Mora memberi anggukan kecil, tetapi Mea malah menundukkan kepala sambil menggerakkan lengan sedikit memutar di depan dada. Mau tak mau, Mora pun membalas dengan mengikuti gerakannya.

"Tolong kakakku," pinta Mora. "Aku akan membalas budimu. Klan Lumira tak pernah melupakan utang budi pada siapa pun."

Mea tersenyum lembut. "Jangan pikirkan itu. Klan Mermea tak pernah memikirkan balasan apa pun dari pertolongan yang kami berikan, begitu juga dengan kejahatan yang kami dapatkan."

Mora tertegun. Ia kembali merasa takjub. Pertama ashagre, kini mermea. Diam-diam dia merasa kerdil di antara kedua ras siluman terkecil di Marvania itu.

Mea segera menyentuhkan tapak tangannya ke dada Zhora sambil memejamkan mata. Mora mengawasi selama beberapa saat lamanya.

Grea dan Asha ikut menatap cemas ke arah Zhora. Meski tak saling kenal sebelumnya, mereka merasa iba melihat kondisi tubuh lumira jantan itu.

Ketua Mermea pun kemudian membuka mata sambil menarik tapak tangannya kembali dari tubuh lumira Zhora. "Dia akan baik-baik saja. Tunggu sampai ia siuman dengan sendirinya."

Ia menoleh ke arah Asha. "Untung kau datang saat aku belum menyembuhkan siapa pun hari ini.

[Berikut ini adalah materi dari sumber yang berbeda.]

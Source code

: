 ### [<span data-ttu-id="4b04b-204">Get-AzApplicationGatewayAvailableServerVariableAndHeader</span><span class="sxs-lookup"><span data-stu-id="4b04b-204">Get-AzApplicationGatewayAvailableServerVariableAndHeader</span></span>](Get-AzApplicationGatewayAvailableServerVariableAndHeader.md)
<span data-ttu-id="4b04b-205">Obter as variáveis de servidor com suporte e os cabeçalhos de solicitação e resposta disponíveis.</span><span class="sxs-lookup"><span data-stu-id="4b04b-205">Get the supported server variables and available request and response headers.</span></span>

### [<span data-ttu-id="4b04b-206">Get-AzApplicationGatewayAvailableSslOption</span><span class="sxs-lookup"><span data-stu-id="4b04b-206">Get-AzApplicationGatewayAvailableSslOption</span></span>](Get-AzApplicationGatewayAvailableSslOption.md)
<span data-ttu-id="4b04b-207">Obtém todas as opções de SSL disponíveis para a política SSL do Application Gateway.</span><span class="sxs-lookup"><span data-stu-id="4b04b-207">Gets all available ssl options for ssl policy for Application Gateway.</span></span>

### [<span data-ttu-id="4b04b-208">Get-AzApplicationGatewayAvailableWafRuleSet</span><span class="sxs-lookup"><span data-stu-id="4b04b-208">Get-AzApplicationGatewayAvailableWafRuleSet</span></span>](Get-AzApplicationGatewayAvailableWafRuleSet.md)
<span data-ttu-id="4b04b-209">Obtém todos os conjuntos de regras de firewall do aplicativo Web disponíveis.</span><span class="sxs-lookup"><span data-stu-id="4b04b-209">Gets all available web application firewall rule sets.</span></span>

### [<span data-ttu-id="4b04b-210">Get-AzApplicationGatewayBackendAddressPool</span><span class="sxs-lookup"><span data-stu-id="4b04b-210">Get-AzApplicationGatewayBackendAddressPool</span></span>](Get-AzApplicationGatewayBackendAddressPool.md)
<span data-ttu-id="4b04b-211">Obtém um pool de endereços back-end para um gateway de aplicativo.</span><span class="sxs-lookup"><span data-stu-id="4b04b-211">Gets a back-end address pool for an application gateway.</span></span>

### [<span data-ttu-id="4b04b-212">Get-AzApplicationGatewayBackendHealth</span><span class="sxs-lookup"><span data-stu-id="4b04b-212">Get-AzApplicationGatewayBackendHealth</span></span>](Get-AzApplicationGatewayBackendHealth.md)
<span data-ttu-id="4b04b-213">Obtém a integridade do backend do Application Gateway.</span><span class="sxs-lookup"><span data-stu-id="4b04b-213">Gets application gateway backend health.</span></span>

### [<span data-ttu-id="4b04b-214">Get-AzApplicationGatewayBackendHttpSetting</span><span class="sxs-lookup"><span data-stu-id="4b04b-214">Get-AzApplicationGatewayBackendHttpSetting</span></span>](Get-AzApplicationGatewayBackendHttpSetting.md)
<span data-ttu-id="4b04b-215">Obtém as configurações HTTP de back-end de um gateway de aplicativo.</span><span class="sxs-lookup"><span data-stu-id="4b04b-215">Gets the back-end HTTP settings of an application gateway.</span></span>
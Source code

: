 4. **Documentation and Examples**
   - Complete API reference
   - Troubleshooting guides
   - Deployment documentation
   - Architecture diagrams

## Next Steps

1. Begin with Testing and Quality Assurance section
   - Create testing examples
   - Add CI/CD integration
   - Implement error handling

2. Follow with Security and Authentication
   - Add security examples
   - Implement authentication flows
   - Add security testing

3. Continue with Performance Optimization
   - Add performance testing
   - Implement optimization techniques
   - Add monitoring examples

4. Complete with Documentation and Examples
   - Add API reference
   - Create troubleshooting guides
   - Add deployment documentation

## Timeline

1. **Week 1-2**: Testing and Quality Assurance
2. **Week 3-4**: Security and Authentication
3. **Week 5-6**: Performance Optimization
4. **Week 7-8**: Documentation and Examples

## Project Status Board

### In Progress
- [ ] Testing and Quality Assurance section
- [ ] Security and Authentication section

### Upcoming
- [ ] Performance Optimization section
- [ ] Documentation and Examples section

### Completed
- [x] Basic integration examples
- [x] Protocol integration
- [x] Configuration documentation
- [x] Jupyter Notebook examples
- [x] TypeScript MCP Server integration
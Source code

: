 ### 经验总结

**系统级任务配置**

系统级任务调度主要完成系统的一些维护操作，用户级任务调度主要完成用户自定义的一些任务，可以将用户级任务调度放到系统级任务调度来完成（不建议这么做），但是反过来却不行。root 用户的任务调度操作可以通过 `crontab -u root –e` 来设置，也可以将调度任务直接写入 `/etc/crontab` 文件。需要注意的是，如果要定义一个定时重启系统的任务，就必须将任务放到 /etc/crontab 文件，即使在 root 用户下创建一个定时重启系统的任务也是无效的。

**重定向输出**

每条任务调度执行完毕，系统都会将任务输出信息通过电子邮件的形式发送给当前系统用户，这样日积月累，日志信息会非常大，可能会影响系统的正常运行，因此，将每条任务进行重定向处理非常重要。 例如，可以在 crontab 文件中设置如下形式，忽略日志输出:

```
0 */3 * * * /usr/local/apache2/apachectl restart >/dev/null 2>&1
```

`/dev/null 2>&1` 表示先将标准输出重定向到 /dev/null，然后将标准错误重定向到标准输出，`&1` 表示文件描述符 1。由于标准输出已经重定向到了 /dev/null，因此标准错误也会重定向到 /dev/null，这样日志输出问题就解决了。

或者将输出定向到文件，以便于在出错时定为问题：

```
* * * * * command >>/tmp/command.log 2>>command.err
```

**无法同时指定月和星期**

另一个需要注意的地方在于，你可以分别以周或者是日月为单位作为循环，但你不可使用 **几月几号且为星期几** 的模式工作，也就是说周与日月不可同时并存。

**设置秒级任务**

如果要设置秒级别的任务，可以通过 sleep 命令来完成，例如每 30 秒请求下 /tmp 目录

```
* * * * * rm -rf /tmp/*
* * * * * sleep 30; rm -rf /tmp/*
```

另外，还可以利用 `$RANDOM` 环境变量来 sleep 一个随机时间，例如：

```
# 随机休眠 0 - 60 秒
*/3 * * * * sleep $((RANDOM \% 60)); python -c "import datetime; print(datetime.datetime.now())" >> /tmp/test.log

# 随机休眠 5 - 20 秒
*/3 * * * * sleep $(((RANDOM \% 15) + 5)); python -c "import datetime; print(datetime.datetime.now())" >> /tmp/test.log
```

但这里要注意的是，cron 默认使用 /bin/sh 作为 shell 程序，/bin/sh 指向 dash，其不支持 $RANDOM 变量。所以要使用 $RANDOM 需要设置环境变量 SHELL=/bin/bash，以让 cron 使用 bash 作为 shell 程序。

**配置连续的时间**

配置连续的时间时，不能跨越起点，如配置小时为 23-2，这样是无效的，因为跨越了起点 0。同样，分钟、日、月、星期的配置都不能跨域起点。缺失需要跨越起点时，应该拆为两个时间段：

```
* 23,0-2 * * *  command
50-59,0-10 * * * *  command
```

Jika tidak, aku akan terpaksa memanggil mermea lain untuk melakukannya."

Mora spontan mengernyit. "Kenapa begitu?"

"Mermea hanya bisa menyembuhkan sekali dalam sehari. Jika lebih, maka akan berbahaya untuk nyawa mereka sendiri," sahut Asha. Ia menoleh pada Mea kemudian. "Terima kasih atas bantuanmu."

"Kita teman, bukan? Kau dan klanmu sering membantu melindungi dan menjaga bayi-bayi kami. Tak perlu ada kata terima kasih di antara kita," ujar Mea lembut.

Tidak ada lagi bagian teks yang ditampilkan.